[Data items]

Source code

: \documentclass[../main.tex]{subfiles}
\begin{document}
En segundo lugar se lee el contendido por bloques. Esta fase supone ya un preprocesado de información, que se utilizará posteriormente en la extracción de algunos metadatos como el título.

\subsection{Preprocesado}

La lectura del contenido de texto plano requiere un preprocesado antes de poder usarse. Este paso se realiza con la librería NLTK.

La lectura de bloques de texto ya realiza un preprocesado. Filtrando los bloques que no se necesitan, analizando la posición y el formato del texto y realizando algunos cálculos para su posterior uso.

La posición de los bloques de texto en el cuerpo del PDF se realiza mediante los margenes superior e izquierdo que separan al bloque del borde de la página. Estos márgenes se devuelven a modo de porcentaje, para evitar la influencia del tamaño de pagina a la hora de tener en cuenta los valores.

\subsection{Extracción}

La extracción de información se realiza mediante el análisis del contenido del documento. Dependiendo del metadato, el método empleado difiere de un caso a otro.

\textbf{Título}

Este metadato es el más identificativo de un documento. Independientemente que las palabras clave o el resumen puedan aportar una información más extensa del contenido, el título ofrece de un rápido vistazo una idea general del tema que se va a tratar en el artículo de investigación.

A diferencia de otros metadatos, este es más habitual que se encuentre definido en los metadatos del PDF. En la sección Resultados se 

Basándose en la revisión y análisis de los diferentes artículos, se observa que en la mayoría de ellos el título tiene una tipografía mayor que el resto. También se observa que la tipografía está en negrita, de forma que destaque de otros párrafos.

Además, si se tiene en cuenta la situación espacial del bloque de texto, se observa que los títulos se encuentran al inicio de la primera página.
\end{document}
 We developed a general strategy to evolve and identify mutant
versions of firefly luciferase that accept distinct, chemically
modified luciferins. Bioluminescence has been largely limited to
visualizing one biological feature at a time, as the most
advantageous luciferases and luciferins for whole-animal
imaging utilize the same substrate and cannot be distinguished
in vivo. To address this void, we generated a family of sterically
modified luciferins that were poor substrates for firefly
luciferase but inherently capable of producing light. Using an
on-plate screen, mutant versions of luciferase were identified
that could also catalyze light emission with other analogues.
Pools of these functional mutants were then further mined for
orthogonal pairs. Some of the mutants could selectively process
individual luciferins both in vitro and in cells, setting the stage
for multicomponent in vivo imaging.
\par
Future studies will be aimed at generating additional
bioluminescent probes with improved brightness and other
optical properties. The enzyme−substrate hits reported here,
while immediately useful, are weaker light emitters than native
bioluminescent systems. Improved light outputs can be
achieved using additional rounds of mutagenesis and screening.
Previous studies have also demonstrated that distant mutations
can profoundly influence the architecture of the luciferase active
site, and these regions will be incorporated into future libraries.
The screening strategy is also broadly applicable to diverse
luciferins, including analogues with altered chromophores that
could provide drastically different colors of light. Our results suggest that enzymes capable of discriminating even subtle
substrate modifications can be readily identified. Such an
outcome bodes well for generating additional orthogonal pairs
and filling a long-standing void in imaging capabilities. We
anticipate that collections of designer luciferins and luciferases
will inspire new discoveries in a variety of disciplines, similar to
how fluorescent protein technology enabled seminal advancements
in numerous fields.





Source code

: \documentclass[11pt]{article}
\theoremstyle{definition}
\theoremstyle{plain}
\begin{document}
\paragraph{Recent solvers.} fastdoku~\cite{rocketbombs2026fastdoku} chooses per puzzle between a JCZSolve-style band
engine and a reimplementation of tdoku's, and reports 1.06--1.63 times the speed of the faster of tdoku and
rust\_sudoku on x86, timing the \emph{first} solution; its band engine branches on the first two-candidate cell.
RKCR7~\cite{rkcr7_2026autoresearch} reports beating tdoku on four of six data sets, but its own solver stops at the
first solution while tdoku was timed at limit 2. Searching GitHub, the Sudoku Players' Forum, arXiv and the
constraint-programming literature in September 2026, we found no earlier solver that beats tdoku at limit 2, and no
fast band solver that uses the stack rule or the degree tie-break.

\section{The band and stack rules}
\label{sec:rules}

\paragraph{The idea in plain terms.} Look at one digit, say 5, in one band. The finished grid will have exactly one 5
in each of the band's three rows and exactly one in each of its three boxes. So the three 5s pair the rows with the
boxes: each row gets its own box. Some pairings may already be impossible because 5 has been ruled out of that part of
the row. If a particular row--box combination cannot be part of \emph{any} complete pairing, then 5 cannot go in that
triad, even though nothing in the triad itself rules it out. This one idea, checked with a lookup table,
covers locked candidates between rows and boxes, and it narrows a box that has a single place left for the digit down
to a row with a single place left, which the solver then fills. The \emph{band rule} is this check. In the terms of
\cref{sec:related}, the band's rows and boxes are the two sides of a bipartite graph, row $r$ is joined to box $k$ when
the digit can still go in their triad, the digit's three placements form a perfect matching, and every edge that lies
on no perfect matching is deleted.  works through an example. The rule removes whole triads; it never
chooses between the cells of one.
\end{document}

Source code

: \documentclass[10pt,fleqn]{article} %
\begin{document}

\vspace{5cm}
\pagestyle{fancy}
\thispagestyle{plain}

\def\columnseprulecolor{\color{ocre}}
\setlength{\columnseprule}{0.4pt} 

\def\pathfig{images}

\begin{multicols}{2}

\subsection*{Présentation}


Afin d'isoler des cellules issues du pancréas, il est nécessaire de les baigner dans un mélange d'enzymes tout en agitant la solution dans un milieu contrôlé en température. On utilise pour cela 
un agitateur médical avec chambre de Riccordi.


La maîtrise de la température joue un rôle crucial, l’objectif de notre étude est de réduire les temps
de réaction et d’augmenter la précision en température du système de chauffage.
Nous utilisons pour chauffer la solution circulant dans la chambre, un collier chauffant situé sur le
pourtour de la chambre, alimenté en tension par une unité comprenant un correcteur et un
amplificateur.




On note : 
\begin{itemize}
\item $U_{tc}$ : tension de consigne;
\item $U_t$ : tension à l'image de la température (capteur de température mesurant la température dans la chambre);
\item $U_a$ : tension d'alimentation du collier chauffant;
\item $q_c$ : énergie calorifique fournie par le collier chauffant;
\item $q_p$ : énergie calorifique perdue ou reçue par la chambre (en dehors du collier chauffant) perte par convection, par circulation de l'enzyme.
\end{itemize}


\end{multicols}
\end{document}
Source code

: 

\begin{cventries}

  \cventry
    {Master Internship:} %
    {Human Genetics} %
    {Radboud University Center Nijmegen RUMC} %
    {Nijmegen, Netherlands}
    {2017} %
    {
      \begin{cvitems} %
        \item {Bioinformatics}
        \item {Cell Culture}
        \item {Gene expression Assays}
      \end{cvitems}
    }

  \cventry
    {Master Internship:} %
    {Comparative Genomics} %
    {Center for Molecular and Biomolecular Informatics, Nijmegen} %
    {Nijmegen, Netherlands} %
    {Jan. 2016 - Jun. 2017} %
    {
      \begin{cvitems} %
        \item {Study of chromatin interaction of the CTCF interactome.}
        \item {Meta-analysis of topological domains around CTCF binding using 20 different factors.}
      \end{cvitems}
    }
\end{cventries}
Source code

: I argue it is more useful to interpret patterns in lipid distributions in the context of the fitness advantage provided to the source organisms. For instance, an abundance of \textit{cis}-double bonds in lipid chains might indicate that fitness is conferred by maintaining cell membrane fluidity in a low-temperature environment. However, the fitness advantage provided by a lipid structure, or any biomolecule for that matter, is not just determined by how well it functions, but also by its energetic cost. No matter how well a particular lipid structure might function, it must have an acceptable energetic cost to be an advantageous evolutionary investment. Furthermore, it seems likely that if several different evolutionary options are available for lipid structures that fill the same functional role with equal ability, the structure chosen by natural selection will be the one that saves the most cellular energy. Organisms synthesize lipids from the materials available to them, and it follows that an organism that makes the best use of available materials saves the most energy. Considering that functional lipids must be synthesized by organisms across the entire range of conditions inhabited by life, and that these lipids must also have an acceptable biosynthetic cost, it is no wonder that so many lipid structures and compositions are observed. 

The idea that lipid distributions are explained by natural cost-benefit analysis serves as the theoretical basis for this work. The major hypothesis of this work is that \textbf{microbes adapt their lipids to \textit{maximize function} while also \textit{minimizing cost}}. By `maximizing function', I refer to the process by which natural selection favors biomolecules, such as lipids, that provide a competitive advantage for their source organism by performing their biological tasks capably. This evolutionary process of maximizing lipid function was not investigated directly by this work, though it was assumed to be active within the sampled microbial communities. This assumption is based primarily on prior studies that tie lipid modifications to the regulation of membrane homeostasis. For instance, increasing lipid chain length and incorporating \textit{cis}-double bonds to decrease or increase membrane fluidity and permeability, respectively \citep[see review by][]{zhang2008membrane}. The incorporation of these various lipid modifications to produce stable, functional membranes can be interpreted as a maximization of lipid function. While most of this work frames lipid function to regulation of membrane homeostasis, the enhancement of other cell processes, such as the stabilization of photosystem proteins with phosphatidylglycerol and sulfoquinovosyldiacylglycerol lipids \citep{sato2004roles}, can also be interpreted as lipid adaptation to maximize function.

> What to produce
Would you print, exactly as written, every line above from the one holding "Pools of these" through the one holding "achieved using additional", with both included and no other lines?

> Task answer
Pools of these functional mutants were then further mined for
orthogonal pairs. Some of the mutants could selectively process
individual luciferins both in vitro and in cells, setting the stage
for multicomponent in vivo imaging.
\par
Future studies will be aimed at generating additional
bioluminescent probes with improved brightness and other
optical properties. The enzyme−substrate hits reported here,
while immediately useful, are weaker light emitters than native
bioluminescent systems. Improved light outputs can be
achieved using additional rounds of mutagenesis and screening.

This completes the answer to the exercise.